### Exercise description
The following data is to be repeated exactly, its pictures excluded.

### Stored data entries

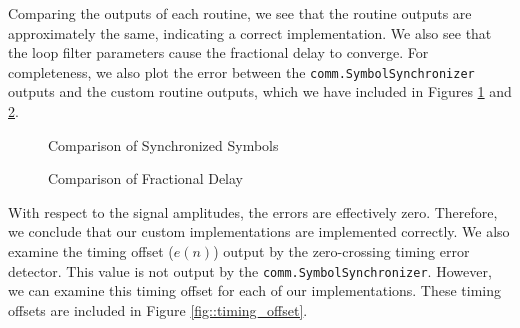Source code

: \documentclass{article}
\begin{document}
\noindent Comparing the outputs of each routine, we see that the routine outputs are approximately the same, indicating a correct implementation. We also see that the loop filter parameters cause the fractional delay to converge. For completeness, we also plot the error between the \texttt{comm.SymbolSynchronizer} outputs and the custom routine outputs, which we have included in Figures \ref{fig::symbol_sync_error} and \ref{fig::fractional_delay_error}.

\begin{figure}[H]
	\centerline{}
	\caption{Comparison of Synchronized Symbols}
	\label{fig::symbol_sync_error}
\end{figure}

\begin{figure}[H]
	\centerline{}
	\caption{Comparison of Fractional Delay}
	\label{fig::fractional_delay_error}
\end{figure}

\noindent With respect to the signal amplitudes, the errors are effectively zero. Therefore, we conclude that our custom implementations are implemented correctly. We also examine the timing offset ($e(n)$) output by the zero-crossing timing error detector. This value is not output by the \texttt{comm.SymbolSynchronizer}. However, we can examine this timing offset for each of our implementations. These timing offsets are included in Figure \ref{fig::timing_offset}. 
\end{document}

### Result of this task
Source code

: \documentclass{article}
\begin{document}
\noindent Comparing the outputs of each routine, we see that the routine outputs are approximately the same, indicating a correct implementation. We also see that the loop filter parameters cause the fractional delay to converge. For completeness, we also plot the error between the \texttt{comm.SymbolSynchronizer} outputs and the custom routine outputs, which we have included in Figures \ref{fig::symbol_sync_error} and \ref{fig::fractional_delay_error}.

\begin{figure}[H]
	\centerline{}
	\caption{Comparison of Synchronized Symbols}
	\label{fig::symbol_sync_error}
\end{figure}

\begin{figure}[H]
	\centerline{}
	\caption{Comparison of Fractional Delay}
	\label{fig::fractional_delay_error}
\end{figure}

\noindent With respect to the signal amplitudes, the errors are effectively zero. Therefore, we conclude that our custom implementations are implemented correctly. We also examine the timing offset ($e(n)$) output by the zero-crossing timing error detector. This value is not output by the \texttt{comm.SymbolSynchronizer}. However, we can examine this timing offset for each of our implementations. These timing offsets are included in Figure \ref{fig::timing_offset}. 
\end{document}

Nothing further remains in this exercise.